• [Problem requirements]:
Write out every record below exactly, leaving the pictures out.
##########
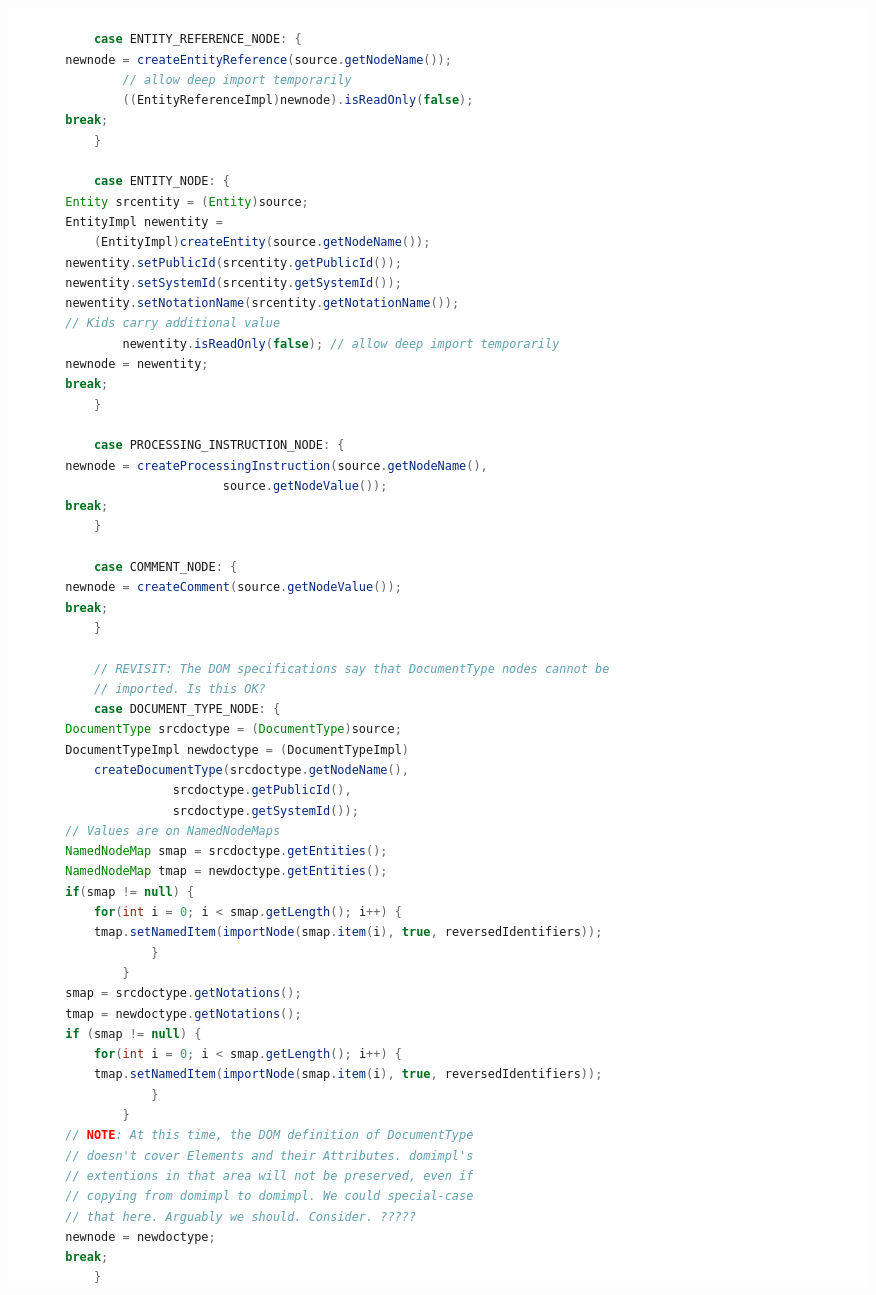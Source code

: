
 ```java

    	    case ENTITY_REFERENCE_NODE: {
		newnode = createEntityReference(source.getNodeName());
                // allow deep import temporarily
                ((EntityReferenceImpl)newnode).isReadOnly(false);
		break;
            }

    	    case ENTITY_NODE: {
		Entity srcentity = (Entity)source;
		EntityImpl newentity =
		    (EntityImpl)createEntity(source.getNodeName());
		newentity.setPublicId(srcentity.getPublicId());
		newentity.setSystemId(srcentity.getSystemId());
		newentity.setNotationName(srcentity.getNotationName());
		// Kids carry additional value
                newentity.isReadOnly(false); // allow deep import temporarily
		newnode = newentity;
		break;
            }

    	    case PROCESSING_INSTRUCTION_NODE: {
		newnode = createProcessingInstruction(source.getNodeName(),
						      source.getNodeValue());
		break;
            }

    	    case COMMENT_NODE: {
		newnode = createComment(source.getNodeValue());
		break;
            }

            // REVISIT: The DOM specifications say that DocumentType nodes cannot be
            // imported. Is this OK?
    	    case DOCUMENT_TYPE_NODE: {
		DocumentType srcdoctype = (DocumentType)source;
		DocumentTypeImpl newdoctype = (DocumentTypeImpl)
		    createDocumentType(srcdoctype.getNodeName(),
				       srcdoctype.getPublicId(),
				       srcdoctype.getSystemId());
		// Values are on NamedNodeMaps
		NamedNodeMap smap = srcdoctype.getEntities();
		NamedNodeMap tmap = newdoctype.getEntities();
		if(smap != null) {
		    for(int i = 0; i < smap.getLength(); i++) {
			tmap.setNamedItem(importNode(smap.item(i), true, reversedIdentifiers));
                    }
                }
		smap = srcdoctype.getNotations();
		tmap = newdoctype.getNotations();
		if (smap != null) {
		    for(int i = 0; i < smap.getLength(); i++) {
			tmap.setNamedItem(importNode(smap.item(i), true, reversedIdentifiers));
                    }
                }
		// NOTE: At this time, the DOM definition of DocumentType
		// doesn't cover Elements and their Attributes. domimpl's
		// extentions in that area will not be preserved, even if
		// copying from domimpl to domimpl. We could special-case
		// that here. Arguably we should. Consider. ?????
		newnode = newdoctype;
		break;
            }
```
##########
• [Your response]:
Source code

:
 ```java

    	    case ENTITY_REFERENCE_NODE: {
		newnode = createEntityReference(source.getNodeName());
                // allow deep import temporarily
                ((EntityReferenceImpl)newnode).isReadOnly(false);
		break;
            }

    	    case ENTITY_NODE: {
		Entity srcentity = (Entity)source;
		EntityImpl newentity =
		    (EntityImpl)createEntity(source.getNodeName());
		newentity.setPublicId(srcentity.getPublicId());
		newentity.setSystemId(srcentity.getSystemId());
		newentity.setNotationName(srcentity.getNotationName());
		// Kids carry additional value
                newentity.isReadOnly(false); // allow deep import temporarily
		newnode = newentity;
		break;
            }

    	    case PROCESSING_INSTRUCTION_NODE: {
		newnode = createProcessingInstruction(source.getNodeName(),
						      source.getNodeValue());
		break;
            }

    	    case COMMENT_NODE: {
		newnode = createComment(source.getNodeValue());
		break;
            }

            // REVISIT: The DOM specifications say that DocumentType nodes cannot be
            // imported. Is this OK?
    	    case DOCUMENT_TYPE_NODE: {
		DocumentType srcdoctype = (DocumentType)source;
		DocumentTypeImpl newdoctype = (DocumentTypeImpl)
		    createDocumentType(srcdoctype.getNodeName(),
				       srcdoctype.getPublicId(),
				       srcdoctype.getSystemId());
		// Values are on NamedNodeMaps
		NamedNodeMap smap = srcdoctype.getEntities();
		NamedNodeMap tmap = newdoctype.getEntities();
		if(smap != null) {
		    for(int i = 0; i < smap.getLength(); i++) {
			tmap.setNamedItem(importNode(smap.item(i), true, reversedIdentifiers));
                    }
                }
		smap = srcdoctype.getNotations();
		tmap = newdoctype.getNotations();
		if (smap != null) {
		    for(int i = 0; i < smap.getLength(); i++) {
			tmap.setNamedItem(importNode(smap.item(i), true, reversedIdentifiers));
                    }
                }
		// NOTE: At this time, the DOM definition of DocumentType
		// doesn't cover Elements and their Attributes. domimpl's
		// extentions in that area will not be preserved, even if
		// copying from domimpl to domimpl. We could special-case
		// that here. Arguably we should. Consider. ?????
		newnode = newdoctype;
		break;
            }
```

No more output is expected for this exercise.